Keep a close eye on your costs
The first step in managing margins is understanding exactly where your money is going. A monthly review of your costs is incredibly valuable. Take the time to go through your P&L budget line by line and do a variance analysis against your budget. This isn’t just about spotting overspending. It’s about uncovering the reasons behind it.
Assigning ownership to key expense lines can make a significant difference. By putting someone in charge of specific costs, you add accountability and ensure that everyone is focused on managing the numbers. This simple change can lead to meaningful improvements.
Understand your gross profit with job costing
One of the simplest yet most effective tools at your disposal is job costing analysis. This is all about looking at your projects and customers and comparing what you expected to make in gross profit with what you actually made. It’s surprising how many businesses overlook this step.
When you make job costing a regular practice, you’ll not only learn from past projects but also identify opportunities to fine-tune your quoting, production, or delivery. Over time, this will help you improve your processes and your gross profit. Collaboration between sales and operations becomes easier, and your team can focus on delivering better results with every project.
Strengthen your supplier relationships
Reviewing your supplier negotiation strategy can bring fresh opportunities for cost savings. While some suppliers may have limited flexibility, others, especially those where your spending has increased, may be open to renegotiating terms. It’s always worth asking.
Exploring new suppliers can also introduce options that better align with your needs. The goal is not just to save money but to build strong relationships with suppliers who support your long-term goals and can adapt to the needs of your growing business.
Always protect your customer experience
While you’re working on reducing costs and improving processes, one golden rule remains. Never compromise on the customer experience. Your reputation, the quality of your products or services, and your customers’ trust should always come first.
Instead, focus on improving efficiencies in ways that enhance operations without impacting the value your customers receive. By keeping your customers at the heart of every decision, you’ll strengthen your margins while maintaining loyalty and trust.

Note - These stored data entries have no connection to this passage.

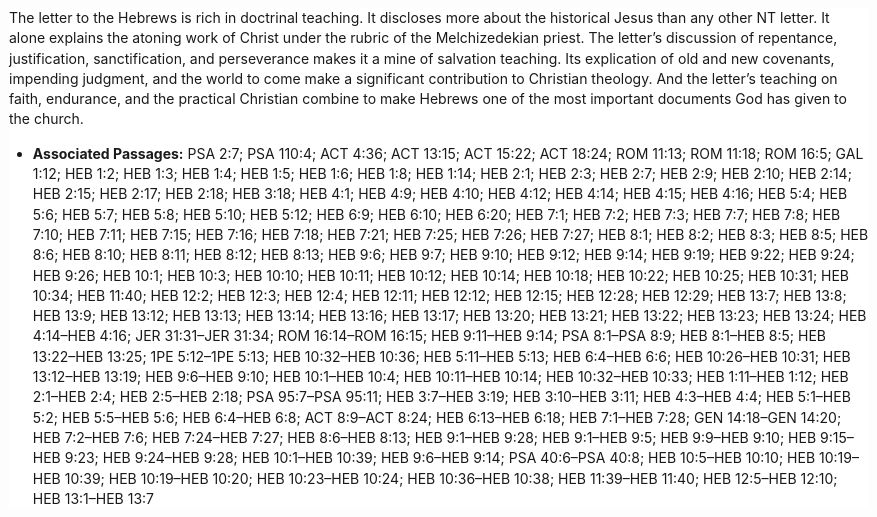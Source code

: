 The letter to the Hebrews is rich in doctrinal teaching. It discloses more about the historical Jesus than any other NT letter. It alone explains the atoning work of Christ under the rubric of the Melchizedekian priest. The letter’s discussion of repentance, justification, sanctification, and perseverance makes it a mine of salvation teaching. Its explication of old and new covenants, impending judgment, and the world to come make a significant contribution to Christian theology. And the letter’s teaching on faith, endurance, and the practical Christian combine to make Hebrews one of the most important documents God has given to the church.

* **Associated Passages:** PSA 2:7; PSA 110:4; ACT 4:36; ACT 13:15; ACT 15:22; ACT 18:24; ROM 11:13; ROM 11:18; ROM 16:5; GAL 1:12; HEB 1:2; HEB 1:3; HEB 1:4; HEB 1:5; HEB 1:6; HEB 1:8; HEB 1:14; HEB 2:1; HEB 2:3; HEB 2:7; HEB 2:9; HEB 2:10; HEB 2:14; HEB 2:15; HEB 2:17; HEB 2:18; HEB 3:18; HEB 4:1; HEB 4:9; HEB 4:10; HEB 4:12; HEB 4:14; HEB 4:15; HEB 4:16; HEB 5:4; HEB 5:6; HEB 5:7; HEB 5:8; HEB 5:10; HEB 5:12; HEB 6:9; HEB 6:10; HEB 6:20; HEB 7:1; HEB 7:2; HEB 7:3; HEB 7:7; HEB 7:8; HEB 7:10; HEB 7:11; HEB 7:15; HEB 7:16; HEB 7:18; HEB 7:21; HEB 7:25; HEB 7:26; HEB 7:27; HEB 8:1; HEB 8:2; HEB 8:3; HEB 8:5; HEB 8:6; HEB 8:10; HEB 8:11; HEB 8:12; HEB 8:13; HEB 9:6; HEB 9:7; HEB 9:10; HEB 9:12; HEB 9:14; HEB 9:19; HEB 9:22; HEB 9:24; HEB 9:26; HEB 10:1; HEB 10:3; HEB 10:10; HEB 10:11; HEB 10:12; HEB 10:14; HEB 10:18; HEB 10:22; HEB 10:25; HEB 10:31; HEB 10:34; HEB 11:40; HEB 12:2; HEB 12:3; HEB 12:4; HEB 12:11; HEB 12:12; HEB 12:15; HEB 12:28; HEB 12:29; HEB 13:7; HEB 13:8; HEB 13:9; HEB 13:12; HEB 13:13; HEB 13:14; HEB 13:16; HEB 13:17; HEB 13:20; HEB 13:21; HEB 13:22; HEB 13:23; HEB 13:24; HEB 4:14–HEB 4:16; JER 31:31–JER 31:34; ROM 16:14–ROM 16:15; HEB 9:11–HEB 9:14; PSA 8:1–PSA 8:9; HEB 8:1–HEB 8:5; HEB 13:22–HEB 13:25; 1PE 5:12–1PE 5:13; HEB 10:32–HEB 10:36; HEB 5:11–HEB 5:13; HEB 6:4–HEB 6:6; HEB 10:26–HEB 10:31; HEB 13:12–HEB 13:19; HEB 9:6–HEB 9:10; HEB 10:1–HEB 10:4; HEB 10:11–HEB 10:14; HEB 10:32–HEB 10:33; HEB 1:11–HEB 1:12; HEB 2:1–HEB 2:4; HEB 2:5–HEB 2:18; PSA 95:7–PSA 95:11; HEB 3:7–HEB 3:19; HEB 3:10–HEB 3:11; HEB 4:3–HEB 4:4; HEB 5:1–HEB 5:2; HEB 5:5–HEB 5:6; HEB 6:4–HEB 6:8; ACT 8:9–ACT 8:24; HEB 6:13–HEB 6:18; HEB 7:1–HEB 7:28; GEN 14:18–GEN 14:20; HEB 7:2–HEB 7:6; HEB 7:24–HEB 7:27; HEB 8:6–HEB 8:13; HEB 9:1–HEB 9:28; HEB 9:1–HEB 9:5; HEB 9:9–HEB 9:10; HEB 9:15–HEB 9:23; HEB 9:24–HEB 9:28; HEB 10:1–HEB 10:39; HEB 9:6–HEB 9:14; PSA 40:6–PSA 40:8; HEB 10:5–HEB 10:10; HEB 10:19–HEB 10:39; HEB 10:19–HEB 10:20; HEB 10:23–HEB 10:24; HEB 10:36–HEB 10:38; HEB 11:39–HEB 11:40; HEB 12:5–HEB 12:10; HEB 13:1–HEB 13:7


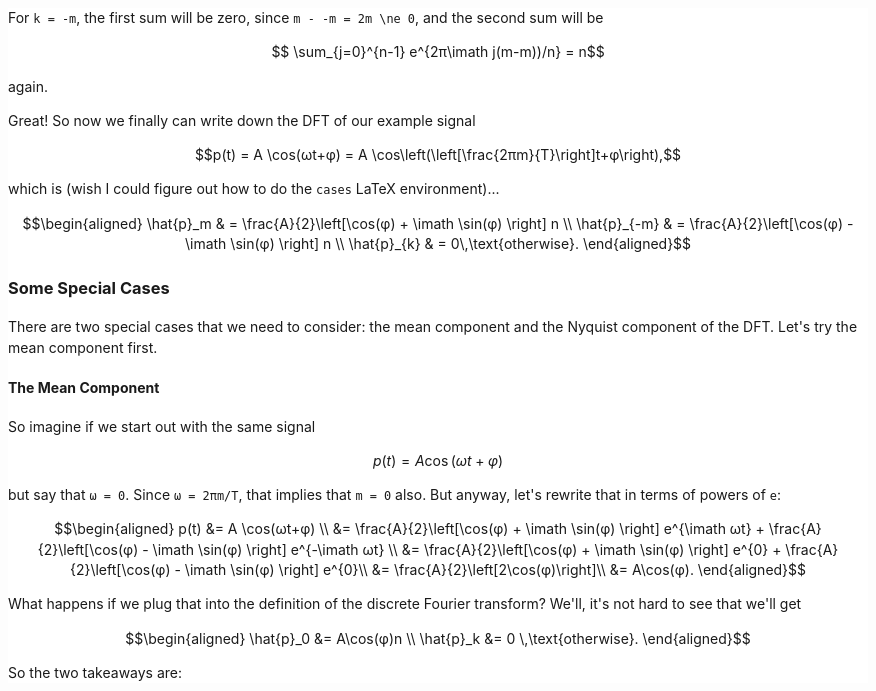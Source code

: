 For ``k = -m``, the first sum will be zero, since ``m - -m = 2m \ne 0``, and
the second sum will be
```math
  \sum_{j=0}^{n-1} e^{2π\imath j(m-m))/n} = n
```
again.

Great! So now we finally can write down the DFT of our example signal
```math
p(t) = A \cos(ωt+φ) = A \cos\left(\left[\frac{2πm}{T}\right]t+φ\right),
```
which is (wish I could figure out how to do the `cases` LaTeX environment)...
```math
\begin{aligned}
  \hat{p}_m & = \frac{A}{2}\left[\cos(φ) + \imath \sin(φ) \right] n \\
  \hat{p}_{-m} & = \frac{A}{2}\left[\cos(φ) - \imath \sin(φ) \right] n \\
  \hat{p}_{k} & = 0\,\text{otherwise}.
\end{aligned}
```

### Some Special Cases
There are two special cases that we need to consider: the mean component and the Nyquist component of the DFT.
Let's try the mean component first.

#### The Mean Component
So imagine if we start out with the same signal
```math
p(t) = A \cos(ωt+φ)
```
but say that ``ω = 0``.
Since ``ω = 2πm/T``, that implies that ``m = 0`` also.
But anyway, let's rewrite that in terms of powers of ``e``:
```math
\begin{aligned}
p(t) &= A \cos(ωt+φ) \\
     &= \frac{A}{2}\left[\cos(φ) + \imath \sin(φ) \right] e^{\imath ωt} + \frac{A}{2}\left[\cos(φ) - \imath \sin(φ) \right] e^{-\imath ωt} \\
     &= \frac{A}{2}\left[\cos(φ) + \imath \sin(φ) \right] e^{0} + \frac{A}{2}\left[\cos(φ) - \imath \sin(φ) \right] e^{0}\\
     &= \frac{A}{2}\left[2\cos(φ)\right]\\
     &= A\cos(φ).
\end{aligned}
```
What happens if we plug that into the definition of the discrete Fourier transform?
We'll, it's not hard to see that we'll get
```math
\begin{aligned}
\hat{p}_0 &= A\cos(φ)n \\
\hat{p}_k &= 0 \,\text{otherwise}.
\end{aligned}
```
So the two takeaways are:
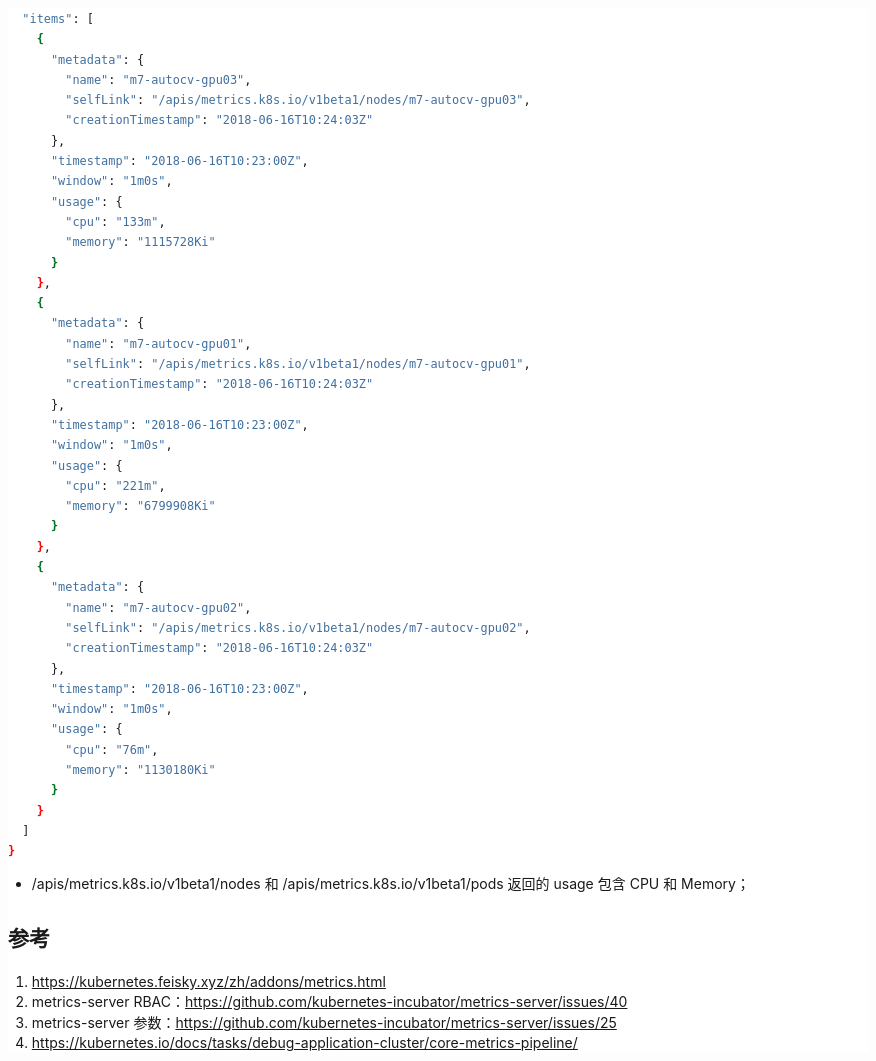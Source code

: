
 ``` bash
  "items": [
    {
      "metadata": {
        "name": "m7-autocv-gpu03",
        "selfLink": "/apis/metrics.k8s.io/v1beta1/nodes/m7-autocv-gpu03",
        "creationTimestamp": "2018-06-16T10:24:03Z"
      },
      "timestamp": "2018-06-16T10:23:00Z",
      "window": "1m0s",
      "usage": {
        "cpu": "133m",
        "memory": "1115728Ki"
      }
    },
    {
      "metadata": {
        "name": "m7-autocv-gpu01",
        "selfLink": "/apis/metrics.k8s.io/v1beta1/nodes/m7-autocv-gpu01",
        "creationTimestamp": "2018-06-16T10:24:03Z"
      },
      "timestamp": "2018-06-16T10:23:00Z",
      "window": "1m0s",
      "usage": {
        "cpu": "221m",
        "memory": "6799908Ki"
      }
    },
    {
      "metadata": {
        "name": "m7-autocv-gpu02",
        "selfLink": "/apis/metrics.k8s.io/v1beta1/nodes/m7-autocv-gpu02",
        "creationTimestamp": "2018-06-16T10:24:03Z"
      },
      "timestamp": "2018-06-16T10:23:00Z",
      "window": "1m0s",
      "usage": {
        "cpu": "76m",
        "memory": "1130180Ki"
      }
    }
  ]
}
```
+ /apis/metrics.k8s.io/v1beta1/nodes 和 /apis/metrics.k8s.io/v1beta1/pods 返回的 usage 包含 CPU 和 Memory；

## 参考

1. https://kubernetes.feisky.xyz/zh/addons/metrics.html
2. metrics-server RBAC：https://github.com/kubernetes-incubator/metrics-server/issues/40
3. metrics-server 参数：https://github.com/kubernetes-incubator/metrics-server/issues/25
4. https://kubernetes.io/docs/tasks/debug-application-cluster/core-metrics-pipeline/
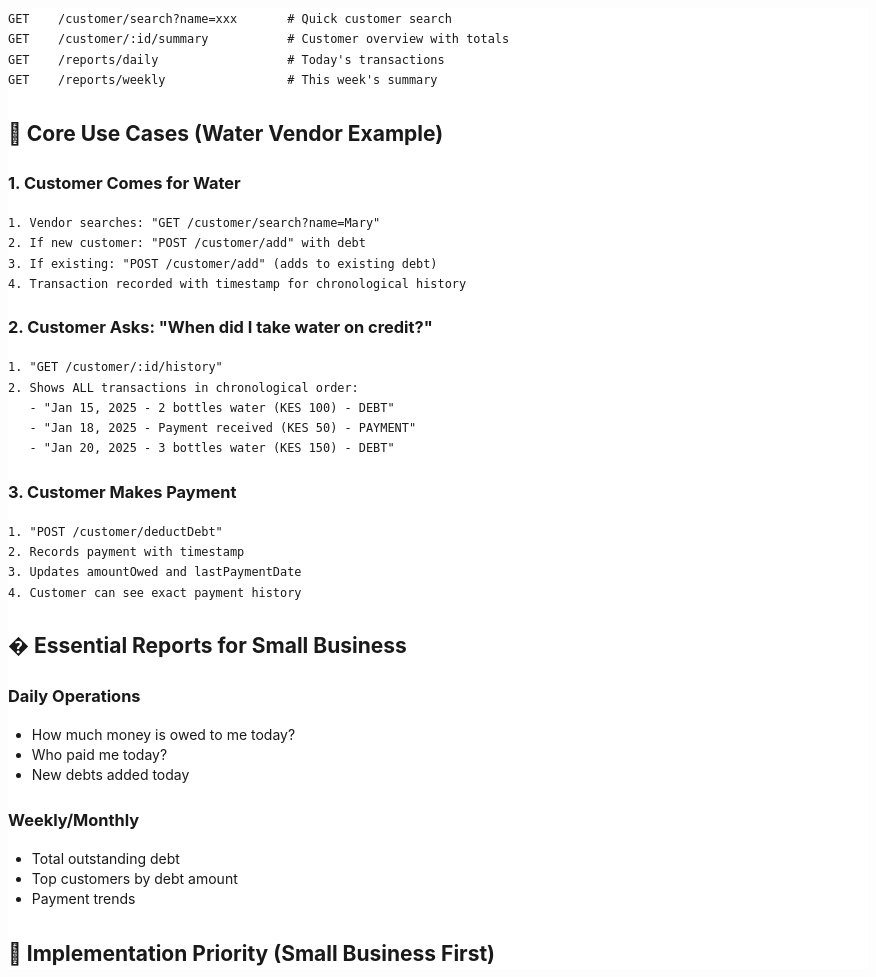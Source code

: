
 ```
GET    /customer/search?name=xxx       # Quick customer search
GET    /customer/:id/summary           # Customer overview with totals
GET    /reports/daily                  # Today's transactions
GET    /reports/weekly                 # This week's summary
```

## 🎯 Core Use Cases (Water Vendor Example)

### 1. **Customer Comes for Water**

```
1. Vendor searches: "GET /customer/search?name=Mary"
2. If new customer: "POST /customer/add" with debt
3. If existing: "POST /customer/add" (adds to existing debt)
4. Transaction recorded with timestamp for chronological history
```

### 2. **Customer Asks: "When did I take water on credit?"**

```
1. "GET /customer/:id/history"
2. Shows ALL transactions in chronological order:
   - "Jan 15, 2025 - 2 bottles water (KES 100) - DEBT"
   - "Jan 18, 2025 - Payment received (KES 50) - PAYMENT"
   - "Jan 20, 2025 - 3 bottles water (KES 150) - DEBT"
```

### 3. **Customer Makes Payment**

```
1. "POST /customer/deductDebt"
2. Records payment with timestamp
3. Updates amountOwed and lastPaymentDate
4. Customer can see exact payment history
```

## � Essential Reports for Small Business

### Daily Operations

- How much money is owed to me today?
- Who paid me today?
- New debts added today

### Weekly/Monthly

- Total outstanding debt
- Top customers by debt amount
- Payment trends

## 🚀 Implementation Priority (Small Business First)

Building a stronger business
Managing the squeeze on margins doesn’t have to feel overwhelming. By regularly reviewing costs, using job costing to improve decision-making, and refining your supplier negotiation strategy, you’ll uncover opportunities to increase efficiency and strengthen your profits.
Every step you take helps create a more resilient and profitable business. With a proactive approach, you can protect your margins while building a foundation for sustainable growth.